Never forget that nobody is more of an expert on your child than you are.
It can be such a relief to finally find help that it’s tempting just to hand it over to the expert. But you’re the parent. You have to decide whether you are comfortable with a diagnosis or course of treatment. Ironically, this is hardest when you have a good relationship with a particular doctor; once you’ve worked together and established trust, it can be hard to reject their advice. But if they’re as good as you think they are, they’ll roll with it.
Plan for pubic scenes.
It’s crucial to know how you’re going to handle the nightmare scenarios. What are you going to do if you’re at the playground and your child’s evil twin makes an appearance, yelling at you, refusing to listen, being aggressive with other kids, etc.? What will you do when your preschooler refuses to get in the car, and you can’t get him there without putting the baby down? What, if anything, will you say to people watching? These things will happen, and it’s best to plan for them before they do.

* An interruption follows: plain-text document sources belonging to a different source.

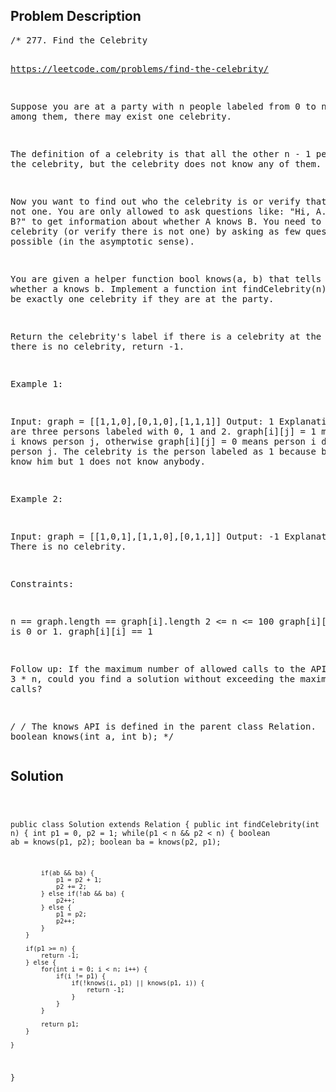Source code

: <!--
<style>
  body { font-family: Arial, sans-serif; }
  .container { max-width: 100%; margin: auto; padding: 20px; }
  .comment-block { background-color: #f9f9f9; padding: 10px; border-left: 5px solid #ccc; max-width: 500px; margin: auto; word-wrap: break-word; white-space: pre-wrap; }
  .code-block { background-color: #f4f4f4; padding: 10px; border: 1px solid #ddd; }
</style>
-->

<div class='container'>
<h2>Problem Description</h2>
<div class='comment-block'>
<pre>
/* 277. Find the Celebrity

https://leetcode.com/problems/find-the-celebrity/

Suppose you are at a party with n people labeled from 0 to n - 1 and among them, 
there may exist one celebrity. 

The definition of a celebrity is that all the other n - 1 people know the celebrity, 
but the celebrity does not know any of them.

Now you want to find out who the celebrity is or verify that there is not one. 
You are only allowed to ask questions like: 
"Hi, A. Do you know B?" to get information about whether A knows B. 
You need to find out the celebrity (or verify there is not one) 
by asking as few questions as possible (in the asymptotic sense).

You are given a helper function bool knows(a, b) that tells you whether a knows b. 
Implement a function int findCelebrity(n). 
There will be exactly one celebrity if they are at the party.

Return the celebrity's label if there is a celebrity at the party. If there is no celebrity, return -1.

 

Example 1:

Input: graph = [[1,1,0],[0,1,0],[1,1,1]]
Output: 1
Explanation: There are three persons labeled with 0, 1 and 2. 
graph[i][j] = 1 means person i knows person j, otherwise graph[i][j] = 0 
means person i does not know person j. 
The celebrity is the person labeled as 1 because both 0 and 2 know him but 1 does not know anybody.


Example 2:

Input: graph = [[1,0,1],[1,1,0],[0,1,1]]
Output: -1
Explanation: There is no celebrity.
 

Constraints:

n == graph.length == graph[i].length
2 <= n <= 100
graph[i][j] is 0 or 1.
graph[i][i] == 1
 

Follow up: If the maximum number of allowed calls to the API knows is 3 * n, 
could you find a solution without exceeding the maximum number of calls?

*/
/* The knows API is defined in the parent class Relation.
      boolean knows(int a, int b); */
</pre>
</div>

<h2>Solution</h2>
<div class='code-block'>
<pre><code class='language-java'>



public class Solution extends Relation {
    public int findCelebrity(int n) {
        int p1 = 0, p2 = 1;
        while(p1 < n && p2 < n) {
            boolean ab = knows(p1, p2);
            boolean ba = knows(p2, p1);

            if(ab && ba) {
                p1 = p2 + 1;
                p2 += 2;
            } else if(!ab && ba) {
                p2++;
            } else {
                p1 = p2;
                p2++;
            }
        }

        if(p1 >= n) {
            return -1;
        } else {
            for(int i = 0; i < n; i++) {
                if(i != p1) {
                    if(!knows(i, p1) || knows(p1, i)) {
                        return -1;
                    }
                }
            }

            return p1;
        }
        
    }
}
</code></pre>
</div>
</div>
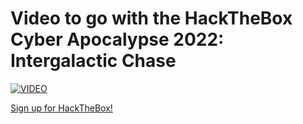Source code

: # Video to go with the HackTheBox Cyber Apocalypse 2022: Intergalactic Chase
[![VIDEO](https://img.youtube.com/vi/U2OgL66-6BE/0.jpg)](https://youtu.be/U2OgL66-6BE "HackTheBox Cyber Apocalypse 2022: Pwn")

[Sign up for HackTheBox!](https://affiliate.hackthebox.com/cryptocat-htb)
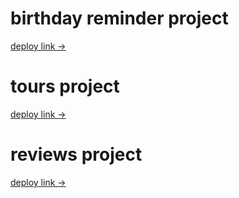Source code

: # birthday reminder project

[deploy link →](https://viktishchenko.github.io/start-react/birthrem/)

# tours project

[deploy link →](https://viktishchenko.github.io/start-react/tours/)

# reviews project

[deploy link →](https://viktishchenko.github.io/start-react/reviews/)
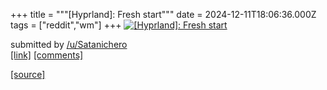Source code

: +++
title = """[Hyprland]: Fresh start"""
date = 2024-12-11T18:06:36.000Z
tags = ["reddit","wm"]
+++
[![[Hyprland]: Fresh start](https://b.thumbs.redditmedia.com/KB5j8EDLAiECI94ZAbxtkvzgd_U4t9ieiqo2Qv7nYNk.jpg "[Hyprland]: Fresh start")](https://www.reddit.com/r/unixporn/comments/1hbzrd7/hyprland_fresh_start/)

submitted by [/u/Satanichero](https://www.reddit.com/user/Satanichero)  
[\[link\]](https://www.reddit.com/gallery/1hbzrd7) [\[comments\]](https://www.reddit.com/r/unixporn/comments/1hbzrd7/hyprland_fresh_start/)

[[source]](https://www.reddit.com/r/unixporn/comments/1hbzrd7/hyprland_fresh_start/)
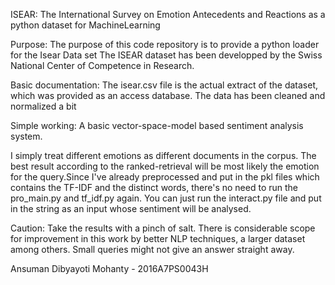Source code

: ISEAR: 
The International Survey on Emotion Antecedents and Reactions as a python dataset for MachineLearning

Purpose:
The purpose of this code repository is to provide a python loader for the Isear Data set
The ISEAR dataset has been developped by the Swiss National Center of Competence in Research.

Basic documentation:
The isear.csv file is the actual extract of the dataset, which was provided as an access database.
The data has been cleaned and normalized a bit 

Simple working: 
A basic vector-space-model based sentiment analysis system. 

I simply treat different emotions as different documents in the corpus. The best result according to the ranked-retrieval will be most likely the emotion for the query.Since I've already preprocessed and put in the pkl files which contains the TF-IDF and the distinct words, there's no need to run the pro_main.py and tf_idf.py again. You can just run the interact.py file and put in the string as an input whose sentiment will be analysed.

Caution: Take the results with a pinch of salt. There is considerable scope for improvement in this work by better NLP techniques, a larger dataset among others. Small queries might not give an answer straight away.


Ansuman Dibyayoti Mohanty - 2016A7PS0043H 

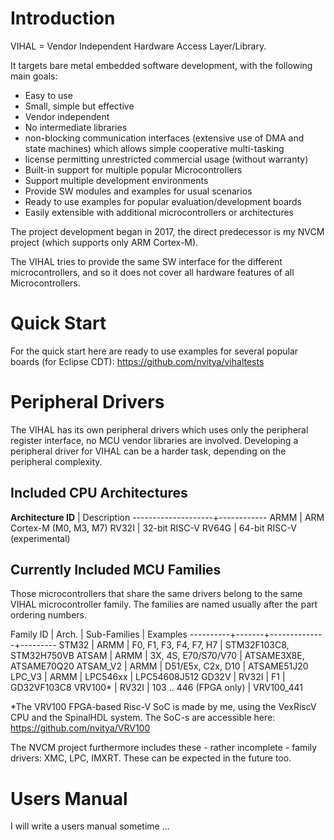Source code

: # Introduction

VIHAL = Vendor Independent Hardware Access Layer/Library.

It targets bare metal embedded software development, with the following main goals:
 - Easy to use
 - Small, simple but effective
 - Vendor independent
 - No intermediate libraries
 - non-blocking communication interfaces (extensive use of DMA and state machines) which allows simple cooperative multi-tasking
 - license permitting unrestricted commercial usage (without warranty)
 - Built-in support for multiple popular Microcontrollers
 - Support multiple development environments
 - Provide SW modules and examples for usual scenarios
 - Ready to use examples for popular evaluation/development boards
 - Easily extensible with additional microcontrollers or architectures

The project development began in 2017, the direct predecessor is my NVCM project (which supports only ARM Cortex-M).

The VIHAL tries to provide the same SW interface for the different microcontrollers,
and so it does not cover all hardware features of all Microcontrollers.

# Quick Start

For the quick start here are ready to use examples for several popular boards (for Eclipse CDT):
  https://github.com/nvitya/vihaltests

# Peripheral Drivers

The VIHAL has its own peripheral drivers which uses only the peripheral register interface,
no MCU vendor libraries are involved. Developing a peripheral driver for VIHAL can be a harder task,
depending on the peripheral complexity.

## Included CPU Architectures

__Architecture ID__ | Description
--------------------+------------
ARMM  | ARM Cortex-M (M0, M3, M7)
RV32I | 32-bit RISC-V
RV64G | 64-bit RISC-V (experimental)


## Currently Included MCU Families

Those microcontrollers that share the same drivers belong to the same VIHAL microcontroller family. The families are named usually after the part ordering numbers.

Family ID | Arch. | Sub-Families | Examples
----------+-------+--------------+---------
STM32 | ARMM | F0, F1, F3, F4, F7, H7 | STM32F103C8, STM32H750VB
ATSAM | ARMM | 3X, 4S, E70/S70/V70 | ATSAME3X8E, ATSAME70Q20
ATSAM_V2 | ARMM | D51/E5x, C2x, D10 | ATSAME51J20
LPC_V3 | ARMM | LPC546xx | LPC54608J512
GD32V | RV32I | F1 | GD32VF103C8
VRV100* | RV32I | 103 .. 446 (FPGA only) | VRV100_441

*The VRV100 FPGA-based Risc-V SoC is made by me, using the VexRiscV CPU and the SpinalHDL system. The SoC-s are accessible here: https://github.com/nvitya/VRV100

The NVCM project furthermore includes these - rather incomplete - family drivers: XMC, LPC, IMXRT. These can be expected in the future too.

# Users Manual

I will write a users manual sometime ...

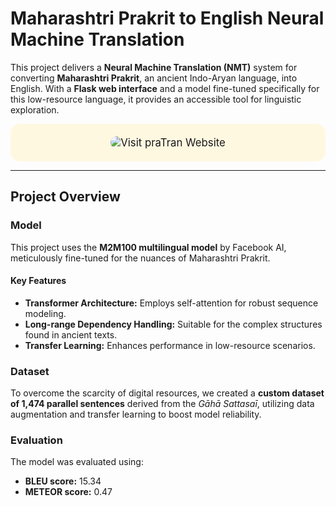 # Maharashtri Prakrit to English Neural Machine Translation

This project delivers a **Neural Machine Translation (NMT)** system for converting **Maharashtri Prakrit**, an ancient Indo-Aryan language, into English. With a **Flask web interface** and a model fine-tuned specifically for this low-resource language, it provides an accessible tool for linguistic exploration.

<div align="center" style="padding: 20px; background-color: #FFF8E1; border-radius: 15px;">

<a href="https://huggingface.co/spaces/sarch7040/praTran" target="_blank" style="text-decoration: none;">
    <img src="https://img.shields.io/badge/praTran-Explore%20Translation%20Model%20🌐-FF9933?style=for-the-badge&logo=Hugging%20Face&logoColor=white" alt="Visit praTran Website" style="border-radius: 12px; font-size: 1.2em;">
</a>

</div>

---

## Project Overview

### Model
This project uses the **M2M100 multilingual model** by Facebook AI, meticulously fine-tuned for the nuances of Maharashtri Prakrit.

#### Key Features
- **Transformer Architecture:** Employs self-attention for robust sequence modeling.
- **Long-range Dependency Handling:** Suitable for the complex structures found in ancient texts.
- **Transfer Learning:** Enhances performance in low-resource scenarios.

### Dataset
To overcome the scarcity of digital resources, we created a **custom dataset of 1,474 parallel sentences** derived from the *Gāhā Sattasaī*, utilizing data augmentation and transfer learning to boost model reliability.

### Evaluation
The model was evaluated using:
- **BLEU score:** 15.34
- **METEOR score:** 0.47
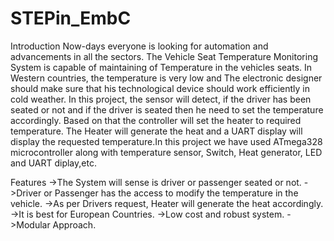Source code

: # STEPin_EmbC
Introduction
Now-days everyone is looking for automation and advancements in all the sectors. The Vehicle Seat Temperature Monitoring System is capable of maintaining of Temperature in the vehicles seats. In Western countries, the temperature is very low and The electronic designer should make sure that his technological device should work efficiently in cold weather. In this project, the sensor will detect, if the driver has been seated or not and if the driver is seated then he need to set the temperature accordingly. Based on that the controller will set the heater to required temperature. The Heater will generate the heat and a UART display will display the requested temperature.In this project we have used ATmega328 microcontroller along with temperature sensor, Switch, Heat generator, LED and UART diplay,etc.

Features
->The System will sense is driver or passenger seated or not.
->Driver or Passenger has the access to modify the temperature in the vehicle.
->As per Drivers request, Heater will generate the heat accordingly.
->It is best for European Countries.
->Low cost and robust system.
->Modular Approach.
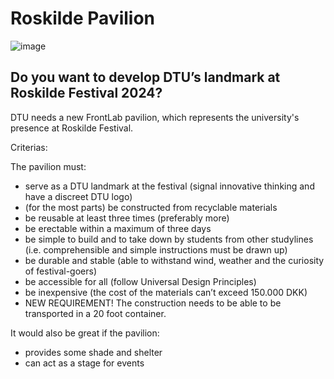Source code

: # Roskilde Pavilion
![image](https://github.com/timmcginley/Agile-Prototyping/assets/1415855/3d47dea5-2d94-43be-bc5e-6db37bcf2487)


## Do you want to develop DTU’s landmark at Roskilde Festival 2024?

DTU needs a new FrontLab pavilion, which represents the university's presence at Roskilde Festival.

Criterias: 

The pavilion must:
* serve as a DTU landmark at the festival (signal innovative thinking and have a discreet DTU logo)
* (for the most parts) be constructed from recyclable materials
* be reusable at least three times (preferably more)
* be erectable within a maximum of three days
* be simple to build and to take down by students from other studylines (i.e. comprehensible and simple instructions must be drawn up)
* be durable and stable (able to withstand wind, weather and the curiosity of festival-goers)
* be accessible for all (follow Universal Design Principles)
* be inexpensive (the cost of the materials can’t exceed 150.000 DKK)
* NEW REQUIREMENT! The construction needs to be able to be transported in a 20 foot container. 

It would also be great if the pavilion:
* provides some shade and shelter
* can act as a stage for events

Document, document, document.
I have my “Big Book of Everything” for my son. It contains achievement test scores, report cards, results of psychological testing, communication from doctors and teachers, etc. What it doesn’t contain is a record of all the meds we’ve tried, how well they worked, what the side effects were, etc. I’d give a lot to be able to go back and correct that lapse, so track that, too.
If your child’s behavior concerns you, the most important thing to do is act. If there really is a problem, it’s not going to just disappear. Getting your child help now will save a lot of pain down the road.